§ Problem requirements: Send back the records exactly as written, with no images.

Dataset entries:
***
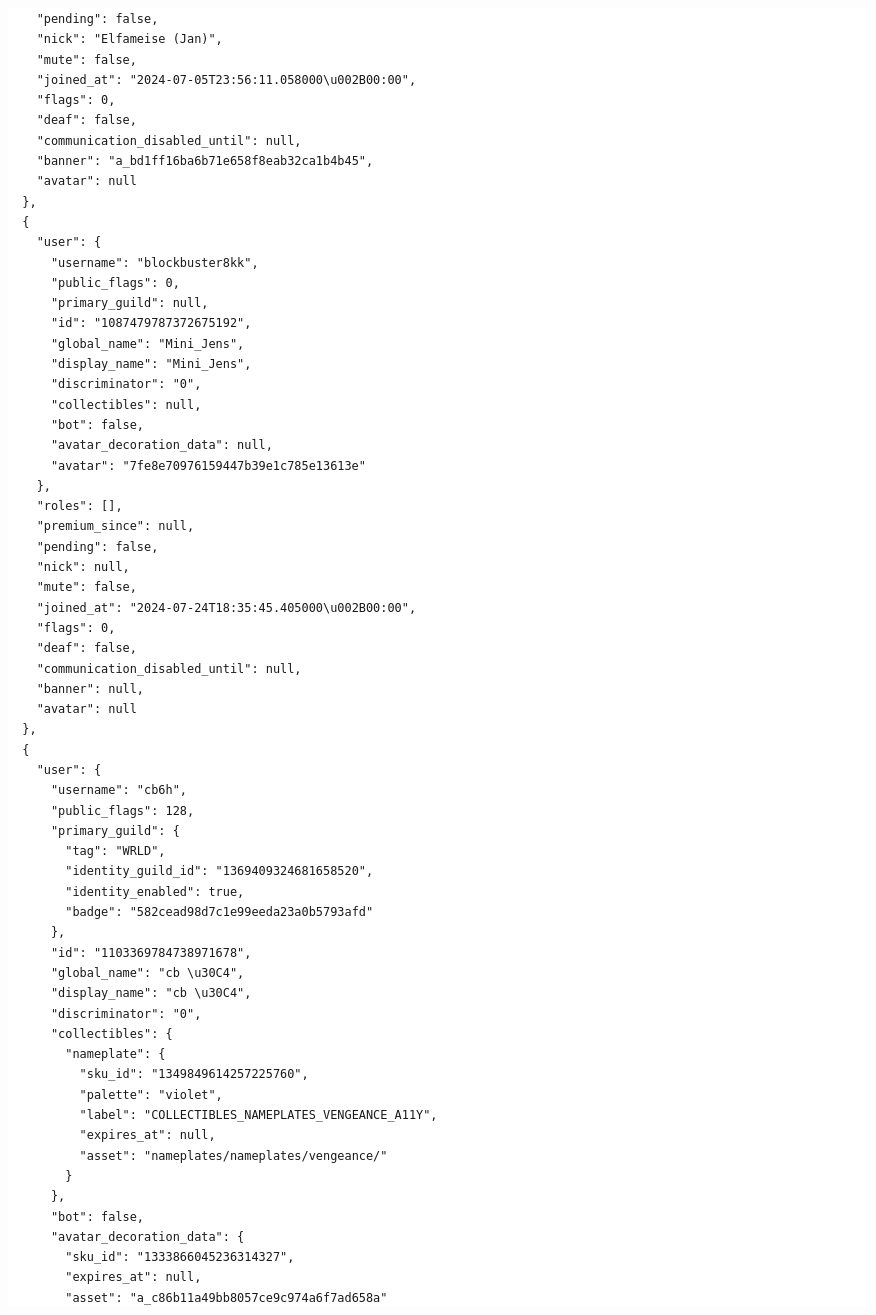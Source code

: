         "pending": false,
        "nick": "Elfameise (Jan)",
        "mute": false,
        "joined_at": "2024-07-05T23:56:11.058000\u002B00:00",
        "flags": 0,
        "deaf": false,
        "communication_disabled_until": null,
        "banner": "a_bd1ff16ba6b71e658f8eab32ca1b4b45",
        "avatar": null
      },
      {
        "user": {
          "username": "blockbuster8kk",
          "public_flags": 0,
          "primary_guild": null,
          "id": "1087479787372675192",
          "global_name": "Mini_Jens",
          "display_name": "Mini_Jens",
          "discriminator": "0",
          "collectibles": null,
          "bot": false,
          "avatar_decoration_data": null,
          "avatar": "7fe8e70976159447b39e1c785e13613e"
        },
        "roles": [],
        "premium_since": null,
        "pending": false,
        "nick": null,
        "mute": false,
        "joined_at": "2024-07-24T18:35:45.405000\u002B00:00",
        "flags": 0,
        "deaf": false,
        "communication_disabled_until": null,
        "banner": null,
        "avatar": null
      },
      {
        "user": {
          "username": "cb6h",
          "public_flags": 128,
          "primary_guild": {
            "tag": "WRLD",
            "identity_guild_id": "1369409324681658520",
            "identity_enabled": true,
            "badge": "582cead98d7c1e99eeda23a0b5793afd"
          },
          "id": "1103369784738971678",
          "global_name": "cb \u30C4",
          "display_name": "cb \u30C4",
          "discriminator": "0",
          "collectibles": {
            "nameplate": {
              "sku_id": "1349849614257225760",
              "palette": "violet",
              "label": "COLLECTIBLES_NAMEPLATES_VENGEANCE_A11Y",
              "expires_at": null,
              "asset": "nameplates/nameplates/vengeance/"
            }
          },
          "bot": false,
          "avatar_decoration_data": {
            "sku_id": "1333866045236314327",
            "expires_at": null,
            "asset": "a_c86b11a49bb8057ce9c974a6f7ad658a"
***
§ Result of the task:
Source code

:         "pending": false,
        "nick": "Elfameise (Jan)",
        "mute": false,
        "joined_at": "2024-07-05T23:56:11.058000\u002B00:00",
        "flags": 0,
        "deaf": false,
        "communication_disabled_until": null,
        "banner": "a_bd1ff16ba6b71e658f8eab32ca1b4b45",
        "avatar": null
      },
      {
        "user": {
          "username": "blockbuster8kk",
          "public_flags": 0,
          "primary_guild": null,
          "id": "1087479787372675192",
          "global_name": "Mini_Jens",
          "display_name": "Mini_Jens",
          "discriminator": "0",
          "collectibles": null,
          "bot": false,
          "avatar_decoration_data": null,
          "avatar": "7fe8e70976159447b39e1c785e13613e"
        },
        "roles": [],
        "premium_since": null,
        "pending": false,
        "nick": null,
        "mute": false,
        "joined_at": "2024-07-24T18:35:45.405000\u002B00:00",
        "flags": 0,
        "deaf": false,
        "communication_disabled_until": null,
        "banner": null,
        "avatar": null
      },
      {
        "user": {
          "username": "cb6h",
          "public_flags": 128,
          "primary_guild": {
            "tag": "WRLD",
            "identity_guild_id": "1369409324681658520",
            "identity_enabled": true,
            "badge": "582cead98d7c1e99eeda23a0b5793afd"
          },
          "id": "1103369784738971678",
          "global_name": "cb \u30C4",
          "display_name": "cb \u30C4",
          "discriminator": "0",
          "collectibles": {
            "nameplate": {
              "sku_id": "1349849614257225760",
              "palette": "violet",
              "label": "COLLECTIBLES_NAMEPLATES_VENGEANCE_A11Y",
              "expires_at": null,
              "asset": "nameplates/nameplates/vengeance/"
            }
          },
          "bot": false,
          "avatar_decoration_data": {
            "sku_id": "1333866045236314327",
            "expires_at": null,
            "asset": "a_c86b11a49bb8057ce9c974a6f7ad658a"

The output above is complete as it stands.